Start of Records for this exercise
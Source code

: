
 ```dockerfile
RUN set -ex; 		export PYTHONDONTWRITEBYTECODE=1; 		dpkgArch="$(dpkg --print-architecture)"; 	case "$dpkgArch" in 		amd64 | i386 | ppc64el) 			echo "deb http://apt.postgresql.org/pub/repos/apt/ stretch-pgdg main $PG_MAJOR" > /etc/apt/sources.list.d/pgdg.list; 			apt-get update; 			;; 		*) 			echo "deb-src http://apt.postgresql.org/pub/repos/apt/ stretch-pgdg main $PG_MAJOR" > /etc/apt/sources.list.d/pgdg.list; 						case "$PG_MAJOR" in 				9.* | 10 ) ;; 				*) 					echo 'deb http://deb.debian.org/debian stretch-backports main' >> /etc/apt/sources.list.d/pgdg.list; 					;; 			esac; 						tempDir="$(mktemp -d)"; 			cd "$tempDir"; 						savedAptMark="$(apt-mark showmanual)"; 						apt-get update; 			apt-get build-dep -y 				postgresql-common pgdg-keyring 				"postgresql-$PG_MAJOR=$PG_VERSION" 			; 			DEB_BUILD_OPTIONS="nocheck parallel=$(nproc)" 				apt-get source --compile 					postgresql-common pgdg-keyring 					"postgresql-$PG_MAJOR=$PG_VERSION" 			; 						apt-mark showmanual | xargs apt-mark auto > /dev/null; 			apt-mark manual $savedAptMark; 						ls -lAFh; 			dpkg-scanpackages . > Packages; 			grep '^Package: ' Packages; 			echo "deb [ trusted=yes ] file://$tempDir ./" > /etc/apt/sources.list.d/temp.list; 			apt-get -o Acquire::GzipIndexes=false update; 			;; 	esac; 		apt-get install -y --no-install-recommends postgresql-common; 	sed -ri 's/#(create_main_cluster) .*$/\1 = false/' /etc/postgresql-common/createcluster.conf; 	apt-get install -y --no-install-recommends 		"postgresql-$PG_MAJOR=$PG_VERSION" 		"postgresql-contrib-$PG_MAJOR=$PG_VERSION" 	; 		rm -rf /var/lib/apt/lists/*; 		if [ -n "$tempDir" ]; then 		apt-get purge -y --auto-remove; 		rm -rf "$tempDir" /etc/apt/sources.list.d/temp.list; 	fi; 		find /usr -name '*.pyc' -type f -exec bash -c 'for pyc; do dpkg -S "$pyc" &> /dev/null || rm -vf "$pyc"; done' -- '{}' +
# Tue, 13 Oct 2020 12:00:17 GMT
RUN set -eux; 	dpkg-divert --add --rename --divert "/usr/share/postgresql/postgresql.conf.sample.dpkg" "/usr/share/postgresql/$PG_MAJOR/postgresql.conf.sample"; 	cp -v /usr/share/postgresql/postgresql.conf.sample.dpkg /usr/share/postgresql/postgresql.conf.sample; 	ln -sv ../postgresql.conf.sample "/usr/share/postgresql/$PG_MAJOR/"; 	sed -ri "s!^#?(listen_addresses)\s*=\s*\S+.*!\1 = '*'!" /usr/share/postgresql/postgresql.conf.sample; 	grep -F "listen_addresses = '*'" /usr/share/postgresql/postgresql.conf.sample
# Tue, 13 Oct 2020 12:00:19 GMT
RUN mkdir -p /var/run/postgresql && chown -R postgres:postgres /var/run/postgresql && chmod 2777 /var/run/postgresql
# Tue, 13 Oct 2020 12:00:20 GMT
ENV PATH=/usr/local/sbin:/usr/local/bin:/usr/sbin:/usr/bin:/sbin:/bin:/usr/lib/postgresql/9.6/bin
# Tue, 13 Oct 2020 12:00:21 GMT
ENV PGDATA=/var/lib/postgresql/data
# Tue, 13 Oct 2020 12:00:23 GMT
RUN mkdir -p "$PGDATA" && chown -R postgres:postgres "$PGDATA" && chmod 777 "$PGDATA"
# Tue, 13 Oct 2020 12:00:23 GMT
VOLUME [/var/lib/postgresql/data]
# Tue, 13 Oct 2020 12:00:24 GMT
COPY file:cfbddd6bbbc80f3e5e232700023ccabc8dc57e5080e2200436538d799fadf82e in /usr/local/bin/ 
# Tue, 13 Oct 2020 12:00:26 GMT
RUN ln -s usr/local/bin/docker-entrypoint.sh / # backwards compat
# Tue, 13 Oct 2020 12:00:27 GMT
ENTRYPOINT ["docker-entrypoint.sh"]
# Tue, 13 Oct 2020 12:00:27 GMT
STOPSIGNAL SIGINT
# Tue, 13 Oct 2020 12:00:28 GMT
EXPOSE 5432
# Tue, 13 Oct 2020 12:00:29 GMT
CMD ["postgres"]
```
End of Records for this exercise
▸ **Requirement**: The answer must consist of every line above that holds the string "PGDATA", copied exactly.

▸ **Result of the exercise**:
ENV PGDATA=/var/lib/postgresql/data
RUN mkdir -p "$PGDATA" && chown -R postgres:postgres "$PGDATA" && chmod 777 "$PGDATA"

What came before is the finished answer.